▸ Prompt
Would you repeat each line below exactly, without the pictures?

-- Given records follows --

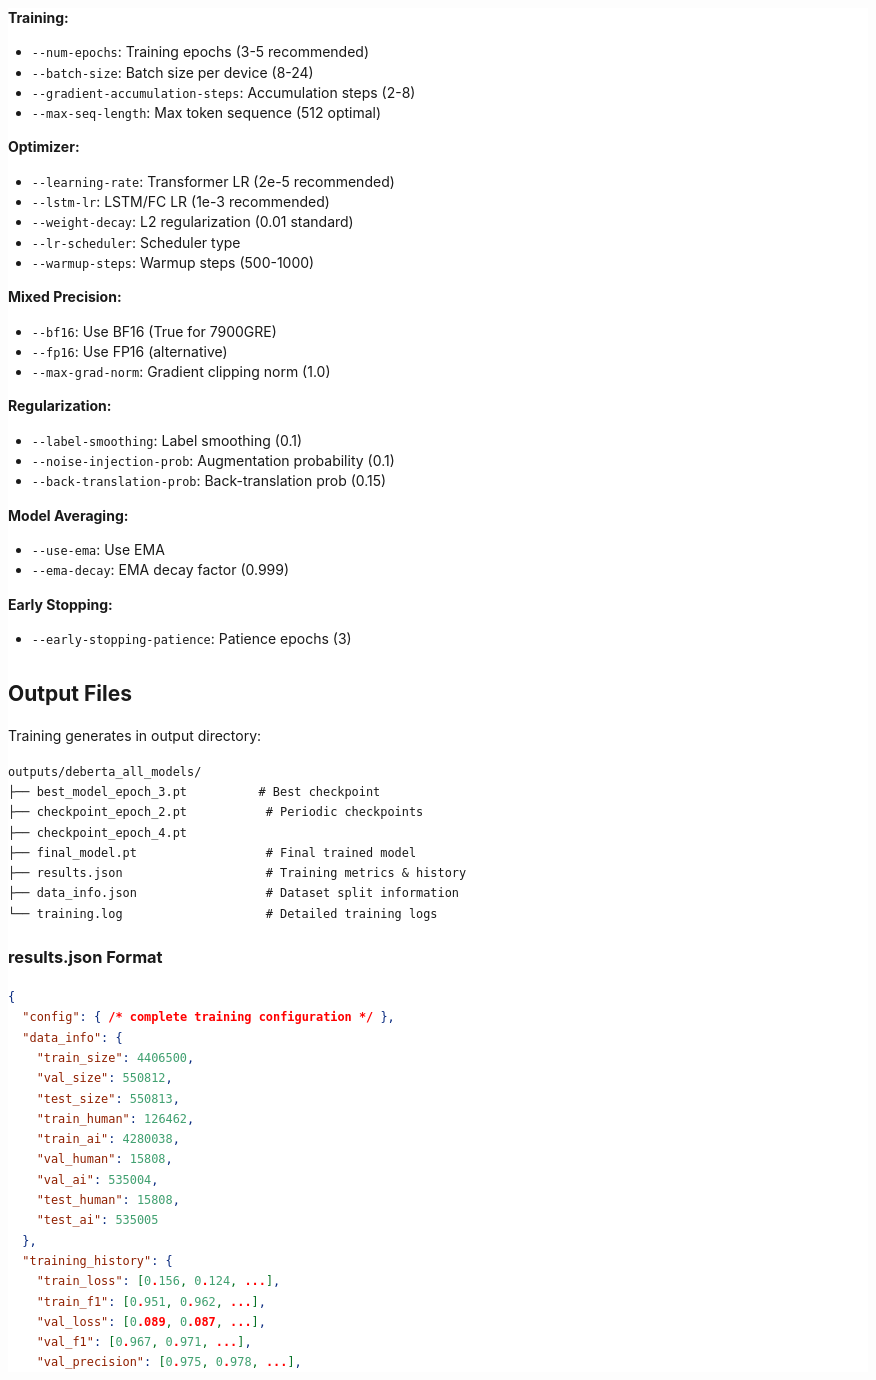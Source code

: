 **Training:**
- `--num-epochs`: Training epochs (3-5 recommended)
- `--batch-size`: Batch size per device (8-24)
- `--gradient-accumulation-steps`: Accumulation steps (2-8)
- `--max-seq-length`: Max token sequence (512 optimal)

**Optimizer:**
- `--learning-rate`: Transformer LR (2e-5 recommended)
- `--lstm-lr`: LSTM/FC LR (1e-3 recommended)
- `--weight-decay`: L2 regularization (0.01 standard)
- `--lr-scheduler`: Scheduler type
- `--warmup-steps`: Warmup steps (500-1000)

**Mixed Precision:**
- `--bf16`: Use BF16 (True for 7900GRE)
- `--fp16`: Use FP16 (alternative)
- `--max-grad-norm`: Gradient clipping norm (1.0)

**Regularization:**
- `--label-smoothing`: Label smoothing (0.1)
- `--noise-injection-prob`: Augmentation probability (0.1)
- `--back-translation-prob`: Back-translation prob (0.15)

**Model Averaging:**
- `--use-ema`: Use EMA
- `--ema-decay`: EMA decay factor (0.999)

**Early Stopping:**
- `--early-stopping-patience`: Patience epochs (3)

## Output Files

Training generates in output directory:

```
outputs/deberta_all_models/
├── best_model_epoch_3.pt          # Best checkpoint
├── checkpoint_epoch_2.pt           # Periodic checkpoints
├── checkpoint_epoch_4.pt
├── final_model.pt                  # Final trained model
├── results.json                    # Training metrics & history
├── data_info.json                  # Dataset split information
└── training.log                    # Detailed training logs
```

### results.json Format

```json
{
  "config": { /* complete training configuration */ },
  "data_info": {
    "train_size": 4406500,
    "val_size": 550812,
    "test_size": 550813,
    "train_human": 126462,
    "train_ai": 4280038,
    "val_human": 15808,
    "val_ai": 535004,
    "test_human": 15808,
    "test_ai": 535005
  },
  "training_history": {
    "train_loss": [0.156, 0.124, ...],
    "train_f1": [0.951, 0.962, ...],
    "val_loss": [0.089, 0.087, ...],
    "val_f1": [0.967, 0.971, ...],
    "val_precision": [0.975, 0.978, ...],
```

-- Given records concluded --

▸ Exercise result
Source code

: **Training:**
- `--num-epochs`: Training epochs (3-5 recommended)
- `--batch-size`: Batch size per device (8-24)
- `--gradient-accumulation-steps`: Accumulation steps (2-8)
- `--max-seq-length`: Max token sequence (512 optimal)

**Optimizer:**
- `--learning-rate`: Transformer LR (2e-5 recommended)
- `--lstm-lr`: LSTM/FC LR (1e-3 recommended)
- `--weight-decay`: L2 regularization (0.01 standard)
- `--lr-scheduler`: Scheduler type
- `--warmup-steps`: Warmup steps (500-1000)

**Mixed Precision:**
- `--bf16`: Use BF16 (True for 7900GRE)
- `--fp16`: Use FP16 (alternative)
- `--max-grad-norm`: Gradient clipping norm (1.0)

**Regularization:**
- `--label-smoothing`: Label smoothing (0.1)
- `--noise-injection-prob`: Augmentation probability (0.1)
- `--back-translation-prob`: Back-translation prob (0.15)

**Model Averaging:**
- `--use-ema`: Use EMA
- `--ema-decay`: EMA decay factor (0.999)

**Early Stopping:**
- `--early-stopping-patience`: Patience epochs (3)

## Output Files

Training generates in output directory:

```
outputs/deberta_all_models/
├── best_model_epoch_3.pt          # Best checkpoint
├── checkpoint_epoch_2.pt           # Periodic checkpoints
├── checkpoint_epoch_4.pt
├── final_model.pt                  # Final trained model
├── results.json                    # Training metrics & history
├── data_info.json                  # Dataset split information
└── training.log                    # Detailed training logs
```

### results.json Format

```json
{
  "config": { /* complete training configuration */ },
  "data_info": {
    "train_size": 4406500,
    "val_size": 550812,
    "test_size": 550813,
    "train_human": 126462,
    "train_ai": 4280038,
    "val_human": 15808,
    "val_ai": 535004,
    "test_human": 15808,
    "test_ai": 535005
  },
  "training_history": {
    "train_loss": [0.156, 0.124, ...],
    "train_f1": [0.951, 0.962, ...],
    "val_loss": [0.089, 0.087, ...],
    "val_f1": [0.967, 0.971, ...],
    "val_precision": [0.975, 0.978, ...],
```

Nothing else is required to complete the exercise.